Task instructions: Provide only the number of lines below that contain the word "função".

The input:
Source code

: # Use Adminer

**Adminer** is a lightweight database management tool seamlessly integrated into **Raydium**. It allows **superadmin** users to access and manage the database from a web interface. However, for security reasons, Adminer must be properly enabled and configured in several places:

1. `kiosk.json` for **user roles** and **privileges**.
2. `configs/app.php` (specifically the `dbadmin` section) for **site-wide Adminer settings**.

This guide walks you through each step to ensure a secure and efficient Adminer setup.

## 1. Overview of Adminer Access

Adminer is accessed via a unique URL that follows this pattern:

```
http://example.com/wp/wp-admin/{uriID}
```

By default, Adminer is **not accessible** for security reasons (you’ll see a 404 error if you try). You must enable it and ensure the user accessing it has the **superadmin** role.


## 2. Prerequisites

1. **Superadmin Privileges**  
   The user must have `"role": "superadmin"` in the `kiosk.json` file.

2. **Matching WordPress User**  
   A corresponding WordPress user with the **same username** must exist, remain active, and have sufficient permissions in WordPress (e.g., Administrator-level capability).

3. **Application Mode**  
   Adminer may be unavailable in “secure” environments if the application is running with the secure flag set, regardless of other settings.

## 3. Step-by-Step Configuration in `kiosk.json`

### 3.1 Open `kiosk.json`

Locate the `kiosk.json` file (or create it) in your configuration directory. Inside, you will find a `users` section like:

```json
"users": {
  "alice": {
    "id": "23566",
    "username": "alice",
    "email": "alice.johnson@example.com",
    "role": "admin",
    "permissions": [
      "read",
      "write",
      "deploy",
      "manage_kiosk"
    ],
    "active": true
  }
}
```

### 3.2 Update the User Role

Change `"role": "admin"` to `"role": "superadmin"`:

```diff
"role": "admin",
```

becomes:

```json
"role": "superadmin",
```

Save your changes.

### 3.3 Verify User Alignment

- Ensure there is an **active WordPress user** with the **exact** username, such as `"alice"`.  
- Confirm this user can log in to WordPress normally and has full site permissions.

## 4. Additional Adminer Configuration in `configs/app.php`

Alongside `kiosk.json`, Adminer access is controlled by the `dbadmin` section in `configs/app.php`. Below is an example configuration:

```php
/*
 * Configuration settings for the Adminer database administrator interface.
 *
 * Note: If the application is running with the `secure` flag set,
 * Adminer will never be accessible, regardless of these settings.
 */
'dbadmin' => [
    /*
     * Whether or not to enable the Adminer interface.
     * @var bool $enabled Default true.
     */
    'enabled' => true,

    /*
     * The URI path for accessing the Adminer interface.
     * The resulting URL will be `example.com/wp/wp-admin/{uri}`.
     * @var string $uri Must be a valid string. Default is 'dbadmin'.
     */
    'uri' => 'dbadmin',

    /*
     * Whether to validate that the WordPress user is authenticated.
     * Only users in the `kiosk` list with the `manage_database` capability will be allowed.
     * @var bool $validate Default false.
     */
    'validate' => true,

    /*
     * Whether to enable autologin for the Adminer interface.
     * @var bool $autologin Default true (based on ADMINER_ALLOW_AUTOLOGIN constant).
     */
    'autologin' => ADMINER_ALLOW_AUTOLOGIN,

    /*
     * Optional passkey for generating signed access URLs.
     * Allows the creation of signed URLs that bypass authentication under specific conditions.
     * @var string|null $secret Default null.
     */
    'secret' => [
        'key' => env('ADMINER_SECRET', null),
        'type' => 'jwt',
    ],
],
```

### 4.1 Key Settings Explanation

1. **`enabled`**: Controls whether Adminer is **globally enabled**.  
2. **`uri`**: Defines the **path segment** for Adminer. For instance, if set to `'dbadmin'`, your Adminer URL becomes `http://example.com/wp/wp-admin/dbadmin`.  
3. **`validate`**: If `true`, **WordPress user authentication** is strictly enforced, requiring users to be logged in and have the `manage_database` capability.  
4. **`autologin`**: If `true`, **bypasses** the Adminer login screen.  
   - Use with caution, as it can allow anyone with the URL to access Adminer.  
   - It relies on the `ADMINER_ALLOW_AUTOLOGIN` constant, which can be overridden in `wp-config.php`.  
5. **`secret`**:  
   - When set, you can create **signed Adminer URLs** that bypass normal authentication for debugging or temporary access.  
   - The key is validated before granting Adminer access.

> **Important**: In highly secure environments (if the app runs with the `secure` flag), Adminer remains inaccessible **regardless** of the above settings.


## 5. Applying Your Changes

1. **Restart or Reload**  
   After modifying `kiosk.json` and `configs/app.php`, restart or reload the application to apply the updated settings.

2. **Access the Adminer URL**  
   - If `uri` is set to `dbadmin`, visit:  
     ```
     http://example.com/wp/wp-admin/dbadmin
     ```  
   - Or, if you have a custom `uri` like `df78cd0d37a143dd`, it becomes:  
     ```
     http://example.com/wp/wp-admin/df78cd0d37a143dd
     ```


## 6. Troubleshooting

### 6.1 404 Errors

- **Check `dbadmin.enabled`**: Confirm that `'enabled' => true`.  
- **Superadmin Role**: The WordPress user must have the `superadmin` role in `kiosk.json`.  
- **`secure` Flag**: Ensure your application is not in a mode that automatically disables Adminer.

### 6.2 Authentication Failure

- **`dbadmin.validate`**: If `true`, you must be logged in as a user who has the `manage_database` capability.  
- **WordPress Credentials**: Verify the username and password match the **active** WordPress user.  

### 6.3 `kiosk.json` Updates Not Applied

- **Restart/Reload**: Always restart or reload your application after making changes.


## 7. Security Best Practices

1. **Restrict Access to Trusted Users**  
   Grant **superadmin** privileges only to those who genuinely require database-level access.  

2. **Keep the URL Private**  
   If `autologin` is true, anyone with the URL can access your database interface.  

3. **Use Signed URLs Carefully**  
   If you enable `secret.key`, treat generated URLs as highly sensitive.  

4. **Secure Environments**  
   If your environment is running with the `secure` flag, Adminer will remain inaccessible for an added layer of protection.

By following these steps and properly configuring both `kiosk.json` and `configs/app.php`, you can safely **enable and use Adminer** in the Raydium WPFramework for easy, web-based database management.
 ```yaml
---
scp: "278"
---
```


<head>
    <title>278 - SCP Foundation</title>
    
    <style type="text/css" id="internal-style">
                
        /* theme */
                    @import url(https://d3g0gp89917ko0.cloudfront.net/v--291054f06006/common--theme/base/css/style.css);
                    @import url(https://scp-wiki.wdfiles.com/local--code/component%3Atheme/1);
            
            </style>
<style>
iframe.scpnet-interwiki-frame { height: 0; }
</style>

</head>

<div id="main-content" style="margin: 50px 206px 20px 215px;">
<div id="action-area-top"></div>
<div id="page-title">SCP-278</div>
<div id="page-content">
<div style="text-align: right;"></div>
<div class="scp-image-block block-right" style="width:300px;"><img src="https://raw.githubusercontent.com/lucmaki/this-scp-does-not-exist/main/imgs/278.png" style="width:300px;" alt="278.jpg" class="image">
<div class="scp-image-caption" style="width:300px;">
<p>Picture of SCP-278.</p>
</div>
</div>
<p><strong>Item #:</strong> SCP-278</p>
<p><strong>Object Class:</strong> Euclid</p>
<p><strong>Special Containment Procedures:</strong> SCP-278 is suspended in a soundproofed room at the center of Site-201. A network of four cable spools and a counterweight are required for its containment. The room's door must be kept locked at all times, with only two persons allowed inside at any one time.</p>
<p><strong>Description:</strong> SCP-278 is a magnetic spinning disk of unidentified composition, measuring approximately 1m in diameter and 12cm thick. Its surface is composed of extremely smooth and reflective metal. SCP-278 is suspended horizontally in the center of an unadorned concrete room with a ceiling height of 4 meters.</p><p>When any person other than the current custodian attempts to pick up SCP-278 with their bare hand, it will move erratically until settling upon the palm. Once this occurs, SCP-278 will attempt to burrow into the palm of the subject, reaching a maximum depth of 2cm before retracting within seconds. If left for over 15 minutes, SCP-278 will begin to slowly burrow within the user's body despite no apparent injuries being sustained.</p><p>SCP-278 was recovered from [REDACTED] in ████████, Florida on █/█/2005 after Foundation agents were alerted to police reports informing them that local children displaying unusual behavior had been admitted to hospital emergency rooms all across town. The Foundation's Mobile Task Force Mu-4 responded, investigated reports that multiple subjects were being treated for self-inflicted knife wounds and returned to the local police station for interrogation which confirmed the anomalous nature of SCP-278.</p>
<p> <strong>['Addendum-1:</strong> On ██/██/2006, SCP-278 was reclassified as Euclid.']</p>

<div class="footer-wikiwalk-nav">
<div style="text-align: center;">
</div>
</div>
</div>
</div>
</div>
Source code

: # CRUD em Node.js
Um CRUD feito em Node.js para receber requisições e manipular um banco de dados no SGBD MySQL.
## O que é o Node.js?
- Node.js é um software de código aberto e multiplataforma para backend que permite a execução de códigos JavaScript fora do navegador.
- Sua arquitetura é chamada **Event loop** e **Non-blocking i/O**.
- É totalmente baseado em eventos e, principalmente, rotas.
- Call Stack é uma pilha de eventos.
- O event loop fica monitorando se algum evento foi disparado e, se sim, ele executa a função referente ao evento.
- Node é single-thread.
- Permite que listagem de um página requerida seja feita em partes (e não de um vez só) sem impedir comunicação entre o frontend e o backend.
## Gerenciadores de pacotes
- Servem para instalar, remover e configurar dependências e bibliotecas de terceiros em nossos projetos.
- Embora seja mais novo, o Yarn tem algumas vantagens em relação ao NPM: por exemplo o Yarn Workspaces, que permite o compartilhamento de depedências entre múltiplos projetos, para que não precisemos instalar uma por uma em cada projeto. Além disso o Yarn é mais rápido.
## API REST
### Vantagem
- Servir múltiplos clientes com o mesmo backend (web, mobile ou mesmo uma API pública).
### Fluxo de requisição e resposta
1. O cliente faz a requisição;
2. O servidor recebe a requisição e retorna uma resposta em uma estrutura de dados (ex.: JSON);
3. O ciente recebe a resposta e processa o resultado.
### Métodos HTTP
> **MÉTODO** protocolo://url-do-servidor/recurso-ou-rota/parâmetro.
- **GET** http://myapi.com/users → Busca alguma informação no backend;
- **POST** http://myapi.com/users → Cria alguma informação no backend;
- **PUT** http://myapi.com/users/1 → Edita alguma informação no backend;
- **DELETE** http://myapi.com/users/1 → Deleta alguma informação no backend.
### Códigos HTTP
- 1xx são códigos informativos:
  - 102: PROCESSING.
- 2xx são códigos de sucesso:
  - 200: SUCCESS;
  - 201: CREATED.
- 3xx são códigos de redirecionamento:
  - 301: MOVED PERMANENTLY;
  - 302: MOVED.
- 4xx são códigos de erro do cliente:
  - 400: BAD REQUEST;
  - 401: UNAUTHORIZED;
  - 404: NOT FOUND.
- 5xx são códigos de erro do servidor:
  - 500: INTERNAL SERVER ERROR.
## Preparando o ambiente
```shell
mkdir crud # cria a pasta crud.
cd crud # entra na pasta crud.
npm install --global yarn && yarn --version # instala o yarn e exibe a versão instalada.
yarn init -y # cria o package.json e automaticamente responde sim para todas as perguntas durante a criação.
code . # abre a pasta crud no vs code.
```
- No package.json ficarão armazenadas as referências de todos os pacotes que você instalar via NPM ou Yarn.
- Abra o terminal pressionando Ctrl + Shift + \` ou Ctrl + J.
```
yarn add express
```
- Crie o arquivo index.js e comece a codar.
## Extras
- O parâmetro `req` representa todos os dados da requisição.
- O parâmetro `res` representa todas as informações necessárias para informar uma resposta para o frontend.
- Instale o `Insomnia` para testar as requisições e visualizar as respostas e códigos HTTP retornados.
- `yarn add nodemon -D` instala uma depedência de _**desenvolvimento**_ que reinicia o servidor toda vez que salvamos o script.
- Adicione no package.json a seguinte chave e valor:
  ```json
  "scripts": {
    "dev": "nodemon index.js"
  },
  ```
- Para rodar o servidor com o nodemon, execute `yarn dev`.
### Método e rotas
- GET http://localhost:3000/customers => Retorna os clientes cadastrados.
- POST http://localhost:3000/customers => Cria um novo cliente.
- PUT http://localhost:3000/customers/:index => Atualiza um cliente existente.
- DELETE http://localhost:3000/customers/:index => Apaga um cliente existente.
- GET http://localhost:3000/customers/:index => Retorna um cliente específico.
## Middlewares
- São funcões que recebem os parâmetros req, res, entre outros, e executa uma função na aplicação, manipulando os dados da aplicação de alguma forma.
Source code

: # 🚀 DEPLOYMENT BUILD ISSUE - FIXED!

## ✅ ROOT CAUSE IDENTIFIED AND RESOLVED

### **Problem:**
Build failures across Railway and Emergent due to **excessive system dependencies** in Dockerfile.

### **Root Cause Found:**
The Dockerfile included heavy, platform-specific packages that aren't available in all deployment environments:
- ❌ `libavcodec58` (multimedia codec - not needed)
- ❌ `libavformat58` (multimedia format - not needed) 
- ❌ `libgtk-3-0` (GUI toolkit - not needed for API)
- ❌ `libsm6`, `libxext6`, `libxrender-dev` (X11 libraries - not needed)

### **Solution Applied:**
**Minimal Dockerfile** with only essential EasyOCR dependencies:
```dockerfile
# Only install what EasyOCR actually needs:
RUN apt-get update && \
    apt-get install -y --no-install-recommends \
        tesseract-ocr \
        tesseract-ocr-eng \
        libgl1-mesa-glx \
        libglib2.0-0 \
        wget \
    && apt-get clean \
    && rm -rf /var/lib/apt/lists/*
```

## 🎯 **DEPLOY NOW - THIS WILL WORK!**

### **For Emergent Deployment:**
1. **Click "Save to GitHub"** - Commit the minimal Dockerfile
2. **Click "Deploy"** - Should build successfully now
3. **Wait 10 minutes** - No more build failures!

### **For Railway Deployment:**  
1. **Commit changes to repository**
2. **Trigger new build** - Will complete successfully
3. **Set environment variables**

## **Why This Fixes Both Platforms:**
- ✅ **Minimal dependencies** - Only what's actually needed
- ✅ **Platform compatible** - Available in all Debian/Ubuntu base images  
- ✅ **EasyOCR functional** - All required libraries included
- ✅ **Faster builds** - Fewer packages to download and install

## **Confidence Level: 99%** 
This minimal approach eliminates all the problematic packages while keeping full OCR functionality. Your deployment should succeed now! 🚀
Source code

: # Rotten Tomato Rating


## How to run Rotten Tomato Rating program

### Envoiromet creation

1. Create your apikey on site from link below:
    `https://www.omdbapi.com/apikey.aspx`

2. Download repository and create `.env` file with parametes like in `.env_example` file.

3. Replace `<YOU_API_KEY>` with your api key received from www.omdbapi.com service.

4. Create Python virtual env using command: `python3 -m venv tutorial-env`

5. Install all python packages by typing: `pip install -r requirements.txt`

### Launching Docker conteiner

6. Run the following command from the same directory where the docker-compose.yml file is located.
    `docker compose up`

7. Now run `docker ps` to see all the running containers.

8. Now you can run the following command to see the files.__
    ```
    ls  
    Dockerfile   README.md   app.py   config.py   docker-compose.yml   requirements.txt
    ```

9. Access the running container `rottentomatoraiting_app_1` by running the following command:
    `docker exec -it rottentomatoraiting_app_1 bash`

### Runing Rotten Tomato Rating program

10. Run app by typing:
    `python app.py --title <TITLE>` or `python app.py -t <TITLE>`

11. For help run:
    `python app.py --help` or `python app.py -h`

Solution for this problem: 2